** Opening Supplied material block **

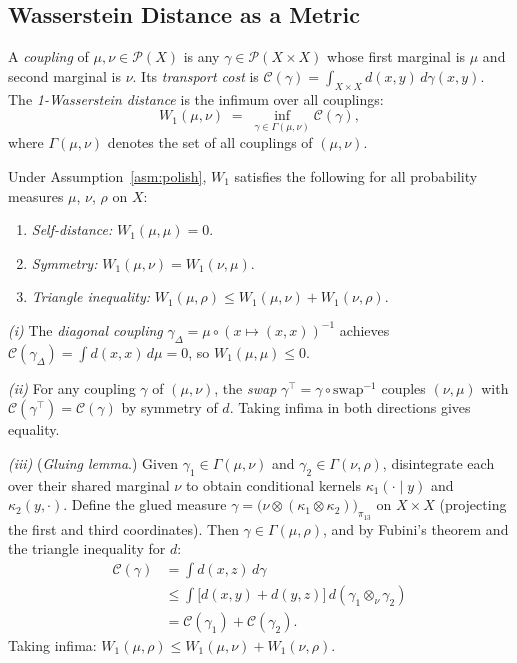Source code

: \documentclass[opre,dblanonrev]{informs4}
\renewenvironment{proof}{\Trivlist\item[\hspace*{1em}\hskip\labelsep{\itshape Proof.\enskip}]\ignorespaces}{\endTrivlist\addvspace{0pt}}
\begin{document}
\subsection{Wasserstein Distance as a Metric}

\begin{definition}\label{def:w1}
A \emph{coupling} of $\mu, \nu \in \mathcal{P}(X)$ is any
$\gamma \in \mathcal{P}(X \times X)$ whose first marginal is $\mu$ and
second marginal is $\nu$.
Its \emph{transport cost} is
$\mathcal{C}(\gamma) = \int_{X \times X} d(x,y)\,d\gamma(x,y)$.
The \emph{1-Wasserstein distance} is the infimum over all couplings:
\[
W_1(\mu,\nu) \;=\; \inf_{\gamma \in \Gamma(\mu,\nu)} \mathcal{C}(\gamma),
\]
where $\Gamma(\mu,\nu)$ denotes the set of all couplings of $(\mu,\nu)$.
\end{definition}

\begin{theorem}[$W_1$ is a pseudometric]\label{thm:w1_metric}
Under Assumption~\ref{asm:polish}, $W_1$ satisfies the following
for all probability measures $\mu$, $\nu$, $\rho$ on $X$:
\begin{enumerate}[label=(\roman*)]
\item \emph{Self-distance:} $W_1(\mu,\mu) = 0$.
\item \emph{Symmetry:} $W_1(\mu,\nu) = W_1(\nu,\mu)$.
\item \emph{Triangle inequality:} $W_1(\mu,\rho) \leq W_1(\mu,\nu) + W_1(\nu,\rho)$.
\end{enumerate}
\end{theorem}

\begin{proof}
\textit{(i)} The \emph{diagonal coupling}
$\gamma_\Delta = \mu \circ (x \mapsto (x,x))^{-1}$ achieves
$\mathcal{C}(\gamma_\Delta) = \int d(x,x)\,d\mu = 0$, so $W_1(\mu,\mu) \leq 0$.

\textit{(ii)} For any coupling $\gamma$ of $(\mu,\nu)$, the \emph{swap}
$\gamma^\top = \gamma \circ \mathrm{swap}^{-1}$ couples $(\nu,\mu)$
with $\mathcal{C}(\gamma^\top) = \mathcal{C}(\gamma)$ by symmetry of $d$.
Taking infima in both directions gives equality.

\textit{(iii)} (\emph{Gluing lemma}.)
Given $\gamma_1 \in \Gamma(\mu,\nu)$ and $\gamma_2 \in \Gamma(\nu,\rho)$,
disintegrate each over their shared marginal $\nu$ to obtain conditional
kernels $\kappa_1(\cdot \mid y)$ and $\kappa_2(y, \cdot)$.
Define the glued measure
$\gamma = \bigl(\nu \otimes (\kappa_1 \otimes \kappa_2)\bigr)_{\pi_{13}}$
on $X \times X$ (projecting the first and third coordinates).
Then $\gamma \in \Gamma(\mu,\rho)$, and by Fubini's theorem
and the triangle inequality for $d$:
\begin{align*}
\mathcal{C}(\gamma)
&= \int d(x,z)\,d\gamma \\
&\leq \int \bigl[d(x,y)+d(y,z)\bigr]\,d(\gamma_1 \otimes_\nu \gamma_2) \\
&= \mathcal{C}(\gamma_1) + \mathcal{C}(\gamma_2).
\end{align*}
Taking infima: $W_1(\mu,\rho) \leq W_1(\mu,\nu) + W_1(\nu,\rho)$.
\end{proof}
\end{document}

** Closing Supplied material block **

The whole listing should be printed again exactly as written, images excluded.

__Answer section__:
Source code

: \documentclass[opre,dblanonrev]{informs4}
\renewenvironment{proof}{\Trivlist\item[\hspace*{1em}\hskip\labelsep{\itshape Proof.\enskip}]\ignorespaces}{\endTrivlist\addvspace{0pt}}
\begin{document}
\subsection{Wasserstein Distance as a Metric}

\begin{definition}\label{def:w1}
A \emph{coupling} of $\mu, \nu \in \mathcal{P}(X)$ is any
$\gamma \in \mathcal{P}(X \times X)$ whose first marginal is $\mu$ and
second marginal is $\nu$.
Its \emph{transport cost} is
$\mathcal{C}(\gamma) = \int_{X \times X} d(x,y)\,d\gamma(x,y)$.
The \emph{1-Wasserstein distance} is the infimum over all couplings:
\[
W_1(\mu,\nu) \;=\; \inf_{\gamma \in \Gamma(\mu,\nu)} \mathcal{C}(\gamma),
\]
where $\Gamma(\mu,\nu)$ denotes the set of all couplings of $(\mu,\nu)$.
\end{definition}

\begin{theorem}[$W_1$ is a pseudometric]\label{thm:w1_metric}
Under Assumption~\ref{asm:polish}, $W_1$ satisfies the following
for all probability measures $\mu$, $\nu$, $\rho$ on $X$:
\begin{enumerate}[label=(\roman*)]
\item \emph{Self-distance:} $W_1(\mu,\mu) = 0$.
\item \emph{Symmetry:} $W_1(\mu,\nu) = W_1(\nu,\mu)$.
\item \emph{Triangle inequality:} $W_1(\mu,\rho) \leq W_1(\mu,\nu) + W_1(\nu,\rho)$.
\end{enumerate}
\end{theorem}

\begin{proof}
\textit{(i)} The \emph{diagonal coupling}
$\gamma_\Delta = \mu \circ (x \mapsto (x,x))^{-1}$ achieves
$\mathcal{C}(\gamma_\Delta) = \int d(x,x)\,d\mu = 0$, so $W_1(\mu,\mu) \leq 0$.

\textit{(ii)} For any coupling $\gamma$ of $(\mu,\nu)$, the \emph{swap}
$\gamma^\top = \gamma \circ \mathrm{swap}^{-1}$ couples $(\nu,\mu)$
with $\mathcal{C}(\gamma^\top) = \mathcal{C}(\gamma)$ by symmetry of $d$.
Taking infima in both directions gives equality.

\textit{(iii)} (\emph{Gluing lemma}.)
Given $\gamma_1 \in \Gamma(\mu,\nu)$ and $\gamma_2 \in \Gamma(\nu,\rho)$,
disintegrate each over their shared marginal $\nu$ to obtain conditional
kernels $\kappa_1(\cdot \mid y)$ and $\kappa_2(y, \cdot)$.
Define the glued measure
$\gamma = \bigl(\nu \otimes (\kappa_1 \otimes \kappa_2)\bigr)_{\pi_{13}}$
on $X \times X$ (projecting the first and third coordinates).
Then $\gamma \in \Gamma(\mu,\rho)$, and by Fubini's theorem
and the triangle inequality for $d$:
\begin{align*}
\mathcal{C}(\gamma)
&= \int d(x,z)\,d\gamma \\
&\leq \int \bigl[d(x,y)+d(y,z)\bigr]\,d(\gamma_1 \otimes_\nu \gamma_2) \\
&= \mathcal{C}(\gamma_1) + \mathcal{C}(\gamma_2).
\end{align*}
Taking infima: $W_1(\mu,\rho) \leq W_1(\mu,\nu) + W_1(\nu,\rho)$.
\end{proof}
\end{document}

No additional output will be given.